To bystanders watching the wave of pink wash through uptown Charlotte on Saturday morning, it was the 20th annual Susan G. Komen Race for the Cure.
To the people walking or running in the race, wearing pink fashions of all sorts and displaying the names of friends or loved ones who have fought or are still battling breast cancer, it was a family — one with some 15,000 members.
The race began in 1997 with three women spearheading a grassroots effort that raised about $194,000. Since then, Susan G. Komen’s Charlotte race has raised more than $25 million.
Around 10,000 people registered in advance for the race, said Tami Simmons, executive director of Komen Charlotte. Simmons said typically twice that number usually show up in Marshall Park on race day, but Saturday’s final numbers haven’t been tallied.
Nora Meszaros and her husband Robert have been coming to the race for 12 years.

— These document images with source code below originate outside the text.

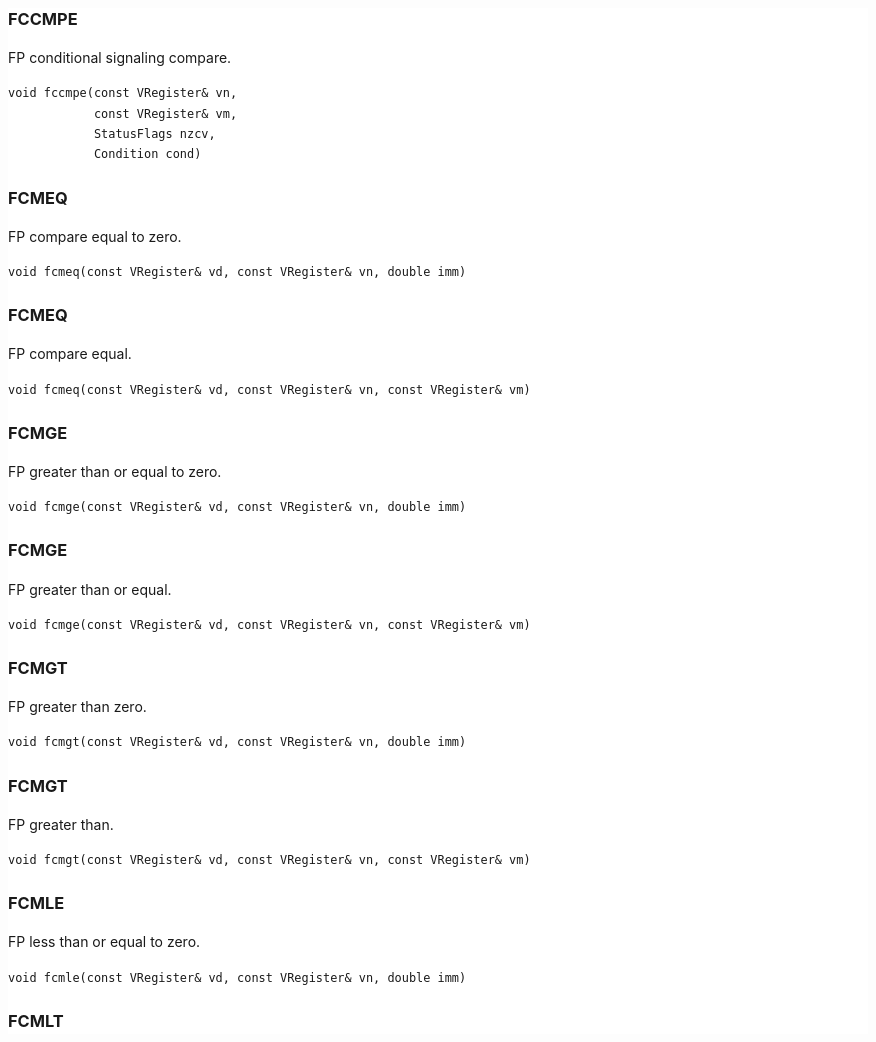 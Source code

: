 ### FCCMPE ###

FP conditional signaling compare.

    void fccmpe(const VRegister& vn,
                const VRegister& vm,
                StatusFlags nzcv,
                Condition cond)


### FCMEQ ###

FP compare equal to zero.

    void fcmeq(const VRegister& vd, const VRegister& vn, double imm)


### FCMEQ ###

FP compare equal.

    void fcmeq(const VRegister& vd, const VRegister& vn, const VRegister& vm)


### FCMGE ###

FP greater than or equal to zero.

    void fcmge(const VRegister& vd, const VRegister& vn, double imm)


### FCMGE ###

FP greater than or equal.

    void fcmge(const VRegister& vd, const VRegister& vn, const VRegister& vm)


### FCMGT ###

FP greater than zero.

    void fcmgt(const VRegister& vd, const VRegister& vn, double imm)


### FCMGT ###

FP greater than.

    void fcmgt(const VRegister& vd, const VRegister& vn, const VRegister& vm)


### FCMLE ###

FP less than or equal to zero.

    void fcmle(const VRegister& vd, const VRegister& vn, double imm)


### FCMLT ###
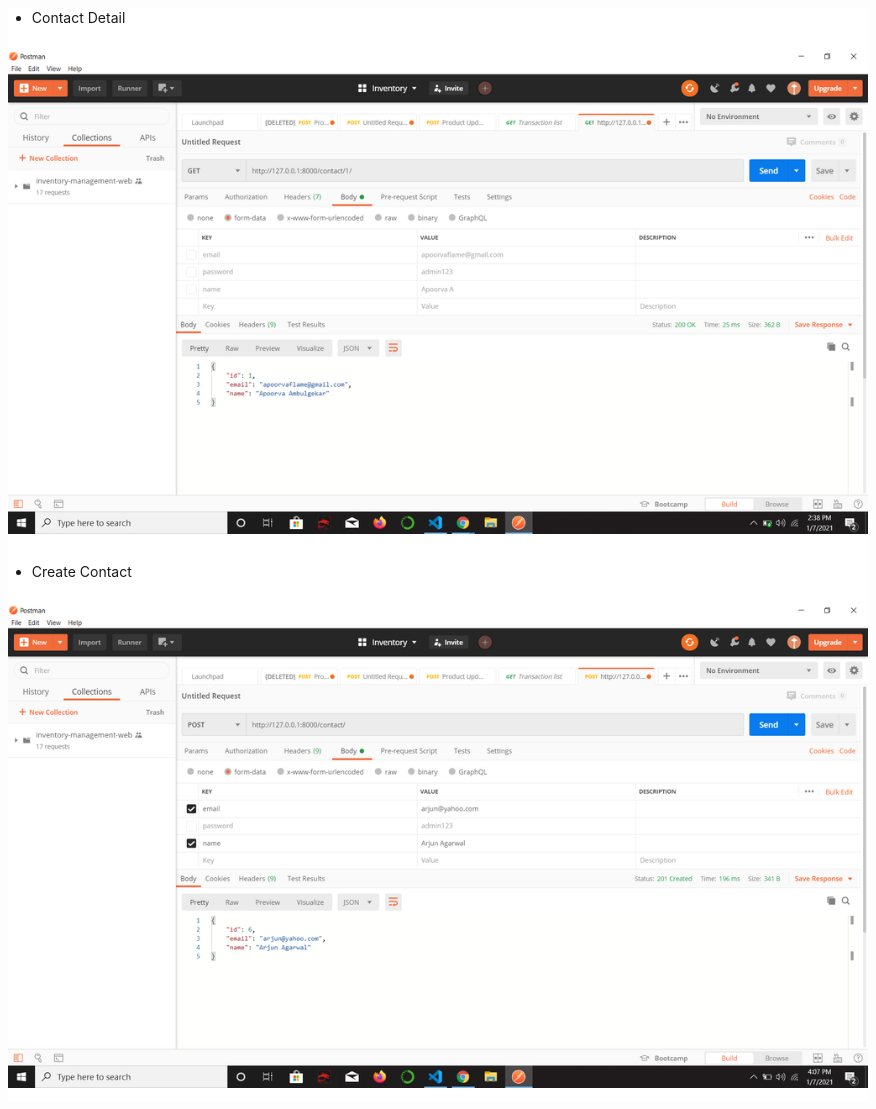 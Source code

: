 * Contact Detail
<img src="screenshots/detail.png" height="500" width=100%>

* Create Contact
<img src="screenshots/create.png" height="500" width=100%>
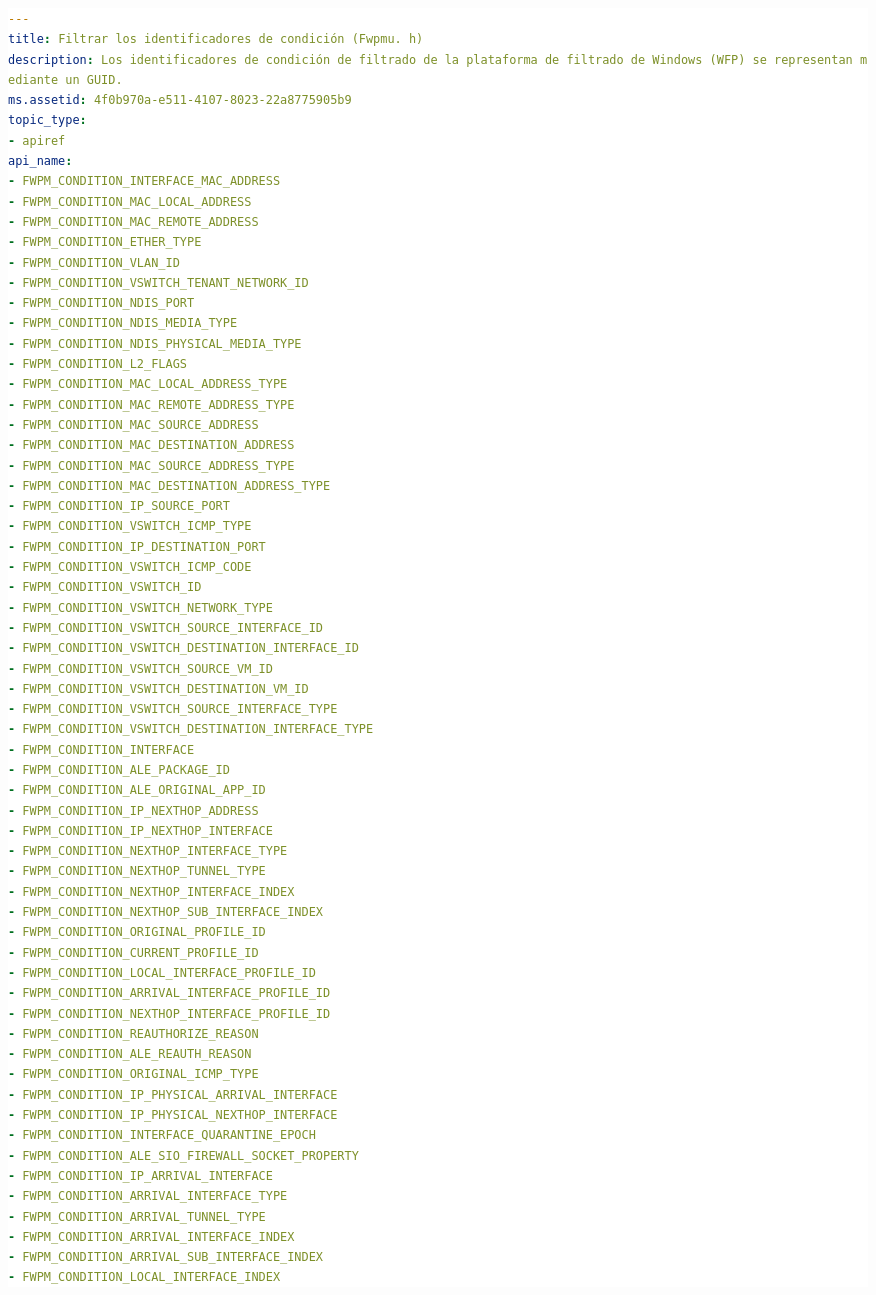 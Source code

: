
 ```yaml
---
title: Filtrar los identificadores de condición (Fwpmu. h)
description: Los identificadores de condición de filtrado de la plataforma de filtrado de Windows (WFP) se representan mediante un GUID.
ms.assetid: 4f0b970a-e511-4107-8023-22a8775905b9
topic_type:
- apiref
api_name:
- FWPM_CONDITION_INTERFACE_MAC_ADDRESS
- FWPM_CONDITION_MAC_LOCAL_ADDRESS
- FWPM_CONDITION_MAC_REMOTE_ADDRESS
- FWPM_CONDITION_ETHER_TYPE
- FWPM_CONDITION_VLAN_ID
- FWPM_CONDITION_VSWITCH_TENANT_NETWORK_ID
- FWPM_CONDITION_NDIS_PORT
- FWPM_CONDITION_NDIS_MEDIA_TYPE
- FWPM_CONDITION_NDIS_PHYSICAL_MEDIA_TYPE
- FWPM_CONDITION_L2_FLAGS
- FWPM_CONDITION_MAC_LOCAL_ADDRESS_TYPE
- FWPM_CONDITION_MAC_REMOTE_ADDRESS_TYPE
- FWPM_CONDITION_MAC_SOURCE_ADDRESS
- FWPM_CONDITION_MAC_DESTINATION_ADDRESS
- FWPM_CONDITION_MAC_SOURCE_ADDRESS_TYPE
- FWPM_CONDITION_MAC_DESTINATION_ADDRESS_TYPE
- FWPM_CONDITION_IP_SOURCE_PORT
- FWPM_CONDITION_VSWITCH_ICMP_TYPE
- FWPM_CONDITION_IP_DESTINATION_PORT
- FWPM_CONDITION_VSWITCH_ICMP_CODE
- FWPM_CONDITION_VSWITCH_ID
- FWPM_CONDITION_VSWITCH_NETWORK_TYPE
- FWPM_CONDITION_VSWITCH_SOURCE_INTERFACE_ID
- FWPM_CONDITION_VSWITCH_DESTINATION_INTERFACE_ID
- FWPM_CONDITION_VSWITCH_SOURCE_VM_ID
- FWPM_CONDITION_VSWITCH_DESTINATION_VM_ID
- FWPM_CONDITION_VSWITCH_SOURCE_INTERFACE_TYPE
- FWPM_CONDITION_VSWITCH_DESTINATION_INTERFACE_TYPE
- FWPM_CONDITION_INTERFACE
- FWPM_CONDITION_ALE_PACKAGE_ID
- FWPM_CONDITION_ALE_ORIGINAL_APP_ID
- FWPM_CONDITION_IP_NEXTHOP_ADDRESS
- FWPM_CONDITION_IP_NEXTHOP_INTERFACE
- FWPM_CONDITION_NEXTHOP_INTERFACE_TYPE
- FWPM_CONDITION_NEXTHOP_TUNNEL_TYPE
- FWPM_CONDITION_NEXTHOP_INTERFACE_INDEX
- FWPM_CONDITION_NEXTHOP_SUB_INTERFACE_INDEX
- FWPM_CONDITION_ORIGINAL_PROFILE_ID
- FWPM_CONDITION_CURRENT_PROFILE_ID
- FWPM_CONDITION_LOCAL_INTERFACE_PROFILE_ID
- FWPM_CONDITION_ARRIVAL_INTERFACE_PROFILE_ID
- FWPM_CONDITION_NEXTHOP_INTERFACE_PROFILE_ID
- FWPM_CONDITION_REAUTHORIZE_REASON
- FWPM_CONDITION_ALE_REAUTH_REASON
- FWPM_CONDITION_ORIGINAL_ICMP_TYPE
- FWPM_CONDITION_IP_PHYSICAL_ARRIVAL_INTERFACE
- FWPM_CONDITION_IP_PHYSICAL_NEXTHOP_INTERFACE
- FWPM_CONDITION_INTERFACE_QUARANTINE_EPOCH
- FWPM_CONDITION_ALE_SIO_FIREWALL_SOCKET_PROPERTY
- FWPM_CONDITION_IP_ARRIVAL_INTERFACE
- FWPM_CONDITION_ARRIVAL_INTERFACE_TYPE
- FWPM_CONDITION_ARRIVAL_TUNNEL_TYPE
- FWPM_CONDITION_ARRIVAL_INTERFACE_INDEX
- FWPM_CONDITION_ARRIVAL_SUB_INTERFACE_INDEX
- FWPM_CONDITION_LOCAL_INTERFACE_INDEX
```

“Look around: All these people, all the survivors, all the potential people that need help from Susan G. Komen,” she said of the pink-clad racers at the starting line. “It’s a sisterhood — whether it’s a male or a female, it’s very important.”
The couple’s two dogs sported pink tutus for the walk. Among the crowd, race-goers sported other outrageous pink fashions, from spray-painted hair and beards to spandex body suits and capes.
The fashion statements are a favorite staple of the race for Christy Burke, a Charlotte resident and 10-year survivor of breast cancer who on Saturday walked in furry pink boot covers.
“There’s so many different types of people, guys in dresses and people in pink hair,” she said. “It’s just a really big, diverse group.”
Preliminary estimates showed Saturday’s race raising around $1 million, said Simmons, who encouraged people to continue donating to the Komen foundation throughout the month of October.
“A $200 check could cover the cost of someone’s mammogram,” she said.
Race officials said advance registration was down 20 percent this year. Despite last month’s protests in uptown, they said no participants had pulled out citing safety concerns.
Many in attendance Saturday said they weren’t swayed by the unrest or demonstrations in uptown. Simmons said organizers never had concern about canceling the race, but some people called and asked if the race was still on.
Burke said a common enemy like cancer can bring people of all races and backgrounds together.
“I believe pink lives matter, and everybody that’s out here is all different,” she said. “We’re really all just one big happy family.”
Angela Mincolla, who was part of a group of 12 friends wearing T-shirts that said “Save second base,” had similar feelings.
“My take on it is, this is gonna bring more people together,” she said, “which we need.”